Cette décision réactive le programme USRAP (U.S. Refugee Admissions Program) et exige la reprise des démarches à tous les niveaux : ambassades, relocalisation, contrôles médicaux, contrats d’aide aux réfugiés. Tous les cas en attente, y compris ceux dont les certificats médicaux ou sécuritaires sont expirés, doivent être réexaminés. D’ici le 19 mai, les réfugiés concernés devront être officiellement informés que leur dossier est de nouveau actif.

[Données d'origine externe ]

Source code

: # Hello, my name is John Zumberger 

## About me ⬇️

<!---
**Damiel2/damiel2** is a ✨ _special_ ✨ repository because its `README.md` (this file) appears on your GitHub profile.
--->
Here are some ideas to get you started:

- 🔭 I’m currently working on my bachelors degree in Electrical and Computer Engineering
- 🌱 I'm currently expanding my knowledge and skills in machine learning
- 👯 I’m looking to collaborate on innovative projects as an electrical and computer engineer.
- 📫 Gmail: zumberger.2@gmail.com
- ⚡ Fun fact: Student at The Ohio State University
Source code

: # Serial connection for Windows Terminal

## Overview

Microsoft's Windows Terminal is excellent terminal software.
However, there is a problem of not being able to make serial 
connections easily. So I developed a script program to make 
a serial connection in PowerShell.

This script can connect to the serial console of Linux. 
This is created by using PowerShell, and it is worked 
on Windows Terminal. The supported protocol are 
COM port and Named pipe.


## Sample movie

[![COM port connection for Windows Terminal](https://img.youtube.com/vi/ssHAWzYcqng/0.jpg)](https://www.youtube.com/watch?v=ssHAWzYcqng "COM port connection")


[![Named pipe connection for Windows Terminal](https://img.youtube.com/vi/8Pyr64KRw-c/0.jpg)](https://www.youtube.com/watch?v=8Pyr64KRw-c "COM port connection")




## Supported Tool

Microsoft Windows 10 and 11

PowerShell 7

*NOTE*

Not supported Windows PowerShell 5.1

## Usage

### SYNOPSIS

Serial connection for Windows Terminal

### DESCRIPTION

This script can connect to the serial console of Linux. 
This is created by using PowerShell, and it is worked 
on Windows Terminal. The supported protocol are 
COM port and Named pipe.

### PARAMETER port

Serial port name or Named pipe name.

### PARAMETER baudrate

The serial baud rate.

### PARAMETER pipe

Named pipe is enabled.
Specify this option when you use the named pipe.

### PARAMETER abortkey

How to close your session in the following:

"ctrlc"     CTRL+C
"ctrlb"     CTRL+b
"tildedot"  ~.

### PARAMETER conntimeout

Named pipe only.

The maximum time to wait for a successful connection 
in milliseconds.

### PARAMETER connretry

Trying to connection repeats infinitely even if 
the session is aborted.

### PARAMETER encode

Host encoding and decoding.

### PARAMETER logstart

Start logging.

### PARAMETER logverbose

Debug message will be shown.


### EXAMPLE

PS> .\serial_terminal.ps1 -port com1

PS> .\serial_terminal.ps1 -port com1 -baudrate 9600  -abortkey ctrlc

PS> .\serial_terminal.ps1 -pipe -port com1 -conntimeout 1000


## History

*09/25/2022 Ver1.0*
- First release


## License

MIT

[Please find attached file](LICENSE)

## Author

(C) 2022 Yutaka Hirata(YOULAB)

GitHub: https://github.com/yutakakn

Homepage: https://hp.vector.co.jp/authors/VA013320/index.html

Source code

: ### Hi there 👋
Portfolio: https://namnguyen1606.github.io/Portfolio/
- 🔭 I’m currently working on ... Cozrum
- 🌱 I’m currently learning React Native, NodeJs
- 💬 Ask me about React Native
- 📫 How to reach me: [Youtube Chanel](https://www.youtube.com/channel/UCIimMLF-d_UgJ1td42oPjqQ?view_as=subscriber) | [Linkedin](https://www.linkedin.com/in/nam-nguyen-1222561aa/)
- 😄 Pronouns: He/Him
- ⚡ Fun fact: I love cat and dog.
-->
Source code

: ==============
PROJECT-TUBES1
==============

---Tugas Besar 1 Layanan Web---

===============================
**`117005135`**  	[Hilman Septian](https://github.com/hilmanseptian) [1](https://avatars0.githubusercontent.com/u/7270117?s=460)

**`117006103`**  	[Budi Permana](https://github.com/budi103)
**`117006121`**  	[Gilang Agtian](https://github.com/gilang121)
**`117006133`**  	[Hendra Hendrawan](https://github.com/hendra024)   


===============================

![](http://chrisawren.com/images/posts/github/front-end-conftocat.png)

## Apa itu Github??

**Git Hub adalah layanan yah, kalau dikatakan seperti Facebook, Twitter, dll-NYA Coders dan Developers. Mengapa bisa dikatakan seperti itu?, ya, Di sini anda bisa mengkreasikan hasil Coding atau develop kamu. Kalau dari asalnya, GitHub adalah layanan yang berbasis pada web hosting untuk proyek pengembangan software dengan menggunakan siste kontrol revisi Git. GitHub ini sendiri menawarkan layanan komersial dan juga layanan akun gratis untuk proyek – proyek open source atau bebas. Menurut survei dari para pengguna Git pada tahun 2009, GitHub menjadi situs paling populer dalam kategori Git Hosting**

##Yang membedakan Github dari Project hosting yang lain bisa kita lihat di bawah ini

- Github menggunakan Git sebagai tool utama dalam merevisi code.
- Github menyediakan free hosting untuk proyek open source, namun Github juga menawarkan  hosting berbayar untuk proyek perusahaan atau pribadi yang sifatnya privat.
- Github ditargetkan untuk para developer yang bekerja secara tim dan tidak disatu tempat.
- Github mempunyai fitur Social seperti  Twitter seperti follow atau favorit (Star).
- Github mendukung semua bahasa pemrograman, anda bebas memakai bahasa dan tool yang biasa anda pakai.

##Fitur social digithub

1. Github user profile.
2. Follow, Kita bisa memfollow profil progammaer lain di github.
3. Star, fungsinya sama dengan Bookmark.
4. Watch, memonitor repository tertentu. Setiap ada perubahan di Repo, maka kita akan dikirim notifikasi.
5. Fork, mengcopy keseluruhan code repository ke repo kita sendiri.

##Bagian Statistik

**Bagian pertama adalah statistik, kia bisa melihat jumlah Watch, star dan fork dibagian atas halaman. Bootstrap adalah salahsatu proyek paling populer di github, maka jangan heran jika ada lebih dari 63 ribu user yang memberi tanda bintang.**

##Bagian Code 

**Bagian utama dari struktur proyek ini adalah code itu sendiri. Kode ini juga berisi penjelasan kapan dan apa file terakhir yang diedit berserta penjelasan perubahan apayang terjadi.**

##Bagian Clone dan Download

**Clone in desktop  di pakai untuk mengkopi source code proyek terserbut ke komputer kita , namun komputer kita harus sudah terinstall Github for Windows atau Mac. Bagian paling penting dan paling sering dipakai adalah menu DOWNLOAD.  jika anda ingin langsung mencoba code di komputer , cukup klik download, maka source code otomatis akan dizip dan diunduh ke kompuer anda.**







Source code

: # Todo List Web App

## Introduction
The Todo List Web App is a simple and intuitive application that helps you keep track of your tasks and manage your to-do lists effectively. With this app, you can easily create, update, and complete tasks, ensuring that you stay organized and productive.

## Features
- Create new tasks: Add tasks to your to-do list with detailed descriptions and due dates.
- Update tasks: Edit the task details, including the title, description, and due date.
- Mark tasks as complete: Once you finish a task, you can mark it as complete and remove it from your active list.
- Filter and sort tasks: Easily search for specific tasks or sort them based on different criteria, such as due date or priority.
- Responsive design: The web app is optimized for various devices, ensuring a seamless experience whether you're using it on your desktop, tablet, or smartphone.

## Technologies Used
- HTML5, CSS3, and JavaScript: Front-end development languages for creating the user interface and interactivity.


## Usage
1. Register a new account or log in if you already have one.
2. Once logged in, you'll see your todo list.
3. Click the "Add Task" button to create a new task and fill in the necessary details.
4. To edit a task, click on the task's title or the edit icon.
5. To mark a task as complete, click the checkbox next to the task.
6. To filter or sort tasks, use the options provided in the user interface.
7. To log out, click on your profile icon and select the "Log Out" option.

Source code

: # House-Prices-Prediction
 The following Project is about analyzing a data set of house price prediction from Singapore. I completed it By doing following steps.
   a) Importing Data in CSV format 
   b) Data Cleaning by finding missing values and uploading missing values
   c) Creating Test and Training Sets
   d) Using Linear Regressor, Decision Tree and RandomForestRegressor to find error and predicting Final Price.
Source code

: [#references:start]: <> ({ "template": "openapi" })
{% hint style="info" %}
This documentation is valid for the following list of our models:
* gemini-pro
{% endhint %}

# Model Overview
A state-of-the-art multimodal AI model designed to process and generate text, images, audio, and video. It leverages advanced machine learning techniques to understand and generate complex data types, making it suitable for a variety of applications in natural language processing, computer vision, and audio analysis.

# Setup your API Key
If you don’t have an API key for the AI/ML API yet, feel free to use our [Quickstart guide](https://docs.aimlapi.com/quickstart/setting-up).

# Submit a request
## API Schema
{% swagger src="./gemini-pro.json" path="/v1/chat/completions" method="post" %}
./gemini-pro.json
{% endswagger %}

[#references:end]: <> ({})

Shawn VanDiver, président de l’organisation Afghan Evac, salue une victoire judiciaire cruciale : « Si l’administration Trump applique cette décision, ce sera une avancée réelle pour nos alliés afghans. »

Mais le doute subsiste. La Maison-Blanche ne s’est toujours pas exprimée, et l’exécution de cette décision dépendra de la volonté politique de ceux qui, jusqu’ici, ont systématiquement entravé les mécanismes de protection.

Entre déracinement et devoir d’asile

À travers ces récits se dessine une vérité plus large : l’exil ne s’arrête pas à la frontière. Pour beaucoup d’Afghans réfugiés aux États-Unis, la paix demeure un mirage tant que leur statut reste précaire. Entre politiques de rejet et sursauts juridiques, le sort des anciens alliés de l’Amérique, ceux qui ont risqué leur vie pour elle, est désormais suspendu à une décision : respecter ou non le droit d’asile.